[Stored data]
——————

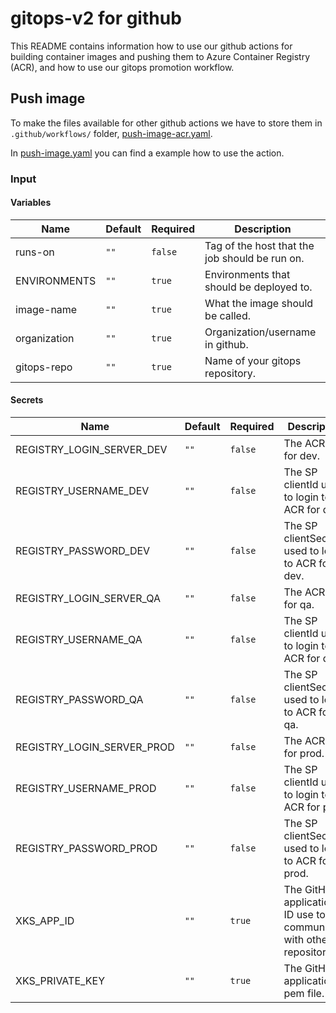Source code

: # gitops-v2 for github

This README contains information how to use our github actions for building container images
and pushing them to Azure Container Registry (ACR), and how to use our gitops promotion workflow.

## Push image

To make the files available for other github actions we have to store them in `.github/workflows/` folder,
[push-image-acr.yaml](../.github/workflows/push-image-acr.yaml).

In [push-image.yaml](push-image.yaml) you can find a example how to use the action.

### Input

#### Variables

| Name         | Default | Required | Description                                    |
| ------------ | ------- | -------- | ---------------------------------------------- |
| runs-on      | `""`    | `false`  | Tag of the host that the job should be run on. |
| ENVIRONMENTS | `""`    | `true`   | Environments that should be deployed to.       |
| image-name   | `""`    | `true`   | What the image should be called.               |
| organization | `""`    | `true`   | Organization/username in github.               |
| gitops-repo  | `""`    | `true`   | Name of your gitops repository.                |

#### Secrets

| Name                       | Default | Required | Description                                                           |
| -------------------------- | ------- | -------- | --------------------------------------------------------------------- |
| REGISTRY_LOGIN_SERVER_DEV  | `""`    | `false`  | The ACR URL for dev.                                                  |
| REGISTRY_USERNAME_DEV      | `""`    | `false`  | The SP clientId used to login to ACR for dev.                         |
| REGISTRY_PASSWORD_DEV      | `""`    | `false`  | The SP clientSecret used to login to ACR for dev.                     |
| REGISTRY_LOGIN_SERVER_QA   | `""`    | `false`  | The ACR URL for qa.                                                   |
| REGISTRY_USERNAME_QA       | `""`    | `false`  | The SP clientId used to login to ACR for qa.                          |
| REGISTRY_PASSWORD_QA       | `""`    | `false`  | The SP clientSecret used to login to ACR for qa.                      |
| REGISTRY_LOGIN_SERVER_PROD | `""`    | `false`  | The ACR URL for prod.                                                 |
| REGISTRY_USERNAME_PROD     | `""`    | `false`  | The SP clientId used to login to ACR for prod.                        |
| REGISTRY_PASSWORD_PROD     | `""`    | `false`  | The SP clientSecret used to login to ACR for prod.                    |
| XKS_APP_ID                 | `""`    | `true`   | The GitHub application ID use to communicate with other repositories. |
| XKS_PRIVATE_KEY            | `""`    | `true`   | The GitHub application pem file.                                      |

——————

Task item: After locating the line holding "To make the" above, output exactly that line and every line after it through the line holding "#### Variables". Include nothing else.

Reply to the exercise:
To make the files available for other github actions we have to store them in `.github/workflows/` folder,
[push-image-acr.yaml](../.github/workflows/push-image-acr.yaml).

In [push-image.yaml](push-image.yaml) you can find a example how to use the action.

### Input

#### Variables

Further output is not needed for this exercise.